Valter Palmieri Jr, doutor em Desenvolvimento Econômico pela Unicamp, que também participou da live, disse que, na verdade, a produção de alimentos não é um problema no Brasil. “O problema da fome é a distribuição, é a renda. Isso de falar que o agronegócio alimenta o mundo é um discurso de defesa de maiores recursos. Mas, na prática, o agronegócio gera pouco emprego e ganha-se menos”, analisa o especialista.
Fome, um problema complexo
Valter explica que a fome é um problema multifatorial, que envovle tanto a distribuição de renda quanto a inflação, a distribuição de terras e as políticas públicas e disputas de poder, entre outros aspectos. “Em última instância, é uma escolha política, porque é possível politicamente enfrentarmos o problema da fome. É possível não termos fome”, ressalta.
Nilson afirma que olhar para o problema da fome sob a óptica de apenas um dos fatores, como a renda, é um problema. Para ele, o Auxílio Brasil é uma “versão terrível de uma política pública séria voltada para a assistência social” e, sozinho, não resolve o problema da fome no Brasil.
“A fome é um fenômeno social, não individual. E, como tal, ela deve ser encarada como o problema de um país que está se habituando a viver na desigualdade”, avalia Nilson. “É fundamental ter uma política de segurança alimentar combinada com uma política educacional”, complementa.
Para os especialistas, tratar deste problema complexo passa por dar mais incentivo e terra para pequenos produtores e reduzir os incentivos ao agronegócio. De acordo com um levantamento feito por Valter, a quantidade de terras brasileiras destinadas a produzir soja, milho e açúcar em 2000 era três vezes maior que a destinada a produzir arroz, feijão, todos os legumes e as cinco frutas mais consumidas no país. Hoje, é 11 vezes maior.
“Nós temos o dobro da quantidade de terra agricultável por habitante em relação à média mundial. Se existe um país no mundo que nessa situação, mesmo com pandemia, guerra na Ucrânia, que poderia e teria totais condições de não estar passando fome, é o Brasil”, afirma Valter.
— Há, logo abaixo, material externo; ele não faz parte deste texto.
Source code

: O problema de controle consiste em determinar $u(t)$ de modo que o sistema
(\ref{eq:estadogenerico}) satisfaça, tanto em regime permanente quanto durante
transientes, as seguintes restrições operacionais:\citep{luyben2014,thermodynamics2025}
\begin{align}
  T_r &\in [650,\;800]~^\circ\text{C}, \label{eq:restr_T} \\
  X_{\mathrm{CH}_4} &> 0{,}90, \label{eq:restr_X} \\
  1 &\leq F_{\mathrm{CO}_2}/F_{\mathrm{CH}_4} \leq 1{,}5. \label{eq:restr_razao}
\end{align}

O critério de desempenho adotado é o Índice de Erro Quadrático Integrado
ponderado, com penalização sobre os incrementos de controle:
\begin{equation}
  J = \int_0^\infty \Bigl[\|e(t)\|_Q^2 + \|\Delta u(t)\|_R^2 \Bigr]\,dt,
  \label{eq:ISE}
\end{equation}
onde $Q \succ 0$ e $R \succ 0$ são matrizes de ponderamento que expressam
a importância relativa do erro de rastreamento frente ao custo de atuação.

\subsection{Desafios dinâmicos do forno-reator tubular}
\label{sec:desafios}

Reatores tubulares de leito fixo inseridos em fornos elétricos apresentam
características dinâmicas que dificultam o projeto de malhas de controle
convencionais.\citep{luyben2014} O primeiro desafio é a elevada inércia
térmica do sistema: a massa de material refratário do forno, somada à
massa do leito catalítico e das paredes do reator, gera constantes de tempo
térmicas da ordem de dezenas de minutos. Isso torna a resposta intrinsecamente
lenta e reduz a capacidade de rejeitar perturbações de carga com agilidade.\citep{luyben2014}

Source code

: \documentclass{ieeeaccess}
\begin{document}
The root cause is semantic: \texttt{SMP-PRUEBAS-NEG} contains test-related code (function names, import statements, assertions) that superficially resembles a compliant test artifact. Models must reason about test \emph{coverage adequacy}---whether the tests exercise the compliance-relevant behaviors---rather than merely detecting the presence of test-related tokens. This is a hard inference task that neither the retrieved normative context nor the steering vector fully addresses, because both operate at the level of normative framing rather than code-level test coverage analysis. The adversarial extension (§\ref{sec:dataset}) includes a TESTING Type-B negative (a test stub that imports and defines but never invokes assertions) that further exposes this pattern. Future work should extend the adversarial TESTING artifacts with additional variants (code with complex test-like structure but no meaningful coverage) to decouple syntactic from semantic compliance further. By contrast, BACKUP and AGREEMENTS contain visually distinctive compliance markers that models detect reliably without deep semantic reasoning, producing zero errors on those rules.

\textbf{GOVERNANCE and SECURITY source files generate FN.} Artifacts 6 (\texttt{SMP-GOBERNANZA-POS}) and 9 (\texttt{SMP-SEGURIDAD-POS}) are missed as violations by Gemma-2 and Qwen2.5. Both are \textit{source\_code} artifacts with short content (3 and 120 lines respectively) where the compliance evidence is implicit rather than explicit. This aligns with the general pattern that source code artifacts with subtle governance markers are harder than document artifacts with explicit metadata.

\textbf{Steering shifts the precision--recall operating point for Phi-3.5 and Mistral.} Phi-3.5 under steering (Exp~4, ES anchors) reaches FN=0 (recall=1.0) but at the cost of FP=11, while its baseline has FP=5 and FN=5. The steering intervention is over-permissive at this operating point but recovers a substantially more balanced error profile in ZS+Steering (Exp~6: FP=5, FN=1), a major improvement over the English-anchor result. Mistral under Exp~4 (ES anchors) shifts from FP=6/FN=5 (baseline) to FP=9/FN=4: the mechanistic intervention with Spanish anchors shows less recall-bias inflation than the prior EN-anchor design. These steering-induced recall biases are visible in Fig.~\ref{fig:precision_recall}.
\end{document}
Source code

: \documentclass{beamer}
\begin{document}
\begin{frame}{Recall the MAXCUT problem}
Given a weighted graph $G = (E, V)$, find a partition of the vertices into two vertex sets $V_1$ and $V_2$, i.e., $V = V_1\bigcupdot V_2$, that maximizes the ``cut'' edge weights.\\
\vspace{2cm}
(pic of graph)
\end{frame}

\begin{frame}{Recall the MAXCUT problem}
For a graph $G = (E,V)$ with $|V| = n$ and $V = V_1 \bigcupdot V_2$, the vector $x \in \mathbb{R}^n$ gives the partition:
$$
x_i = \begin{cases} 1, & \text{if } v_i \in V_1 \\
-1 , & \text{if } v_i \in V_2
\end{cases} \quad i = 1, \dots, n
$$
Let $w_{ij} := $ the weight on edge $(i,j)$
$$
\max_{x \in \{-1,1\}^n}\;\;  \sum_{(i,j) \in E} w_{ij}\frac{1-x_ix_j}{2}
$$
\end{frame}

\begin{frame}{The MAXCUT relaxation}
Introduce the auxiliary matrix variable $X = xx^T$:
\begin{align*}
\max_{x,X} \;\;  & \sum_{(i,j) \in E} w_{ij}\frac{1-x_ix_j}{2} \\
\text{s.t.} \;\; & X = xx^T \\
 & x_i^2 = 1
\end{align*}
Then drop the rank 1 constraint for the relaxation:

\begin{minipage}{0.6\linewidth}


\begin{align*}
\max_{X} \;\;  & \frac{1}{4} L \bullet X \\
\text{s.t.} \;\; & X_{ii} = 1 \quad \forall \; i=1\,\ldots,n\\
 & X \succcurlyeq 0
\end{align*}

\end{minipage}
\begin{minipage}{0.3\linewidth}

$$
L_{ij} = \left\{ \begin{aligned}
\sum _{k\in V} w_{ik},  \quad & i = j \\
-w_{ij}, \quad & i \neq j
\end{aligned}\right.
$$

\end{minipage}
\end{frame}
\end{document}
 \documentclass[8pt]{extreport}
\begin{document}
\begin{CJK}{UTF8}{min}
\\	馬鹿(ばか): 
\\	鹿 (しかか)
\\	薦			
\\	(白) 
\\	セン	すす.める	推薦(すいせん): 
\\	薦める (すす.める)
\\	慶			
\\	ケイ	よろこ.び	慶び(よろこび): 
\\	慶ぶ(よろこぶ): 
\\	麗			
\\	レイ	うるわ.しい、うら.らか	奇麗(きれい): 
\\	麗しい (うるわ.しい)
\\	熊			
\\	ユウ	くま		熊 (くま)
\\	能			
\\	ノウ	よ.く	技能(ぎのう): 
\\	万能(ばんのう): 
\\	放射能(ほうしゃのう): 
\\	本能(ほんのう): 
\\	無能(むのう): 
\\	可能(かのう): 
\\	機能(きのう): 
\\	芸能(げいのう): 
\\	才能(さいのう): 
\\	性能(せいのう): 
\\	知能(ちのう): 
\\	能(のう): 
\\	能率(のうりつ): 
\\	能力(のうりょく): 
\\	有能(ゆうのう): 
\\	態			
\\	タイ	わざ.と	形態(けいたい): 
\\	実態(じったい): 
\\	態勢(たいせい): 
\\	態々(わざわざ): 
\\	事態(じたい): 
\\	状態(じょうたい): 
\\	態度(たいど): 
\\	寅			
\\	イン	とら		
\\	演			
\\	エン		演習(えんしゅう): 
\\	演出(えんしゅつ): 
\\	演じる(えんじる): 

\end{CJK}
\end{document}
Além da desigualdade na distribuição de terra, o Brasil também enfrenta outras desigualdades. A pesquisa da Rede Penssan mostra que seis em cada 10 lares chefiados por mulheres convivem com algum grau de insegurança alimentar. Metade dos lares chefiados por homens brancos estão em segurança alimentar, número que cai para 35% quando são pessoas pretas que chefiam a casa. A fome também é maior no Norte e no Nordeste brasileiros.
Para os especialistas, todas as desigualdades – de gênero, raça, regional e outras – devem ser levadas em consideração na hora de se pensar em políticas públicas que combatam a fome.
“As inúmeras desigualdades estabelecem diálogos. Alguém pode explicar: olha, a fome em lares de pessoas negras é maior porque, em média, tem uma renda menor. Isso é uma verdade, mas não é só isso. Existe uma desigualdade peculiar porque existe o racismo e uma dificuldade de certas oportunidades por uma questão histórica, por um racismo estrutural. Por isso que várias outras políticas, como por exemplo cotas, parecem que não têm nada a ver, mas dialoga com essa questão, com esse outro nível de desigualdade”, explica Valter.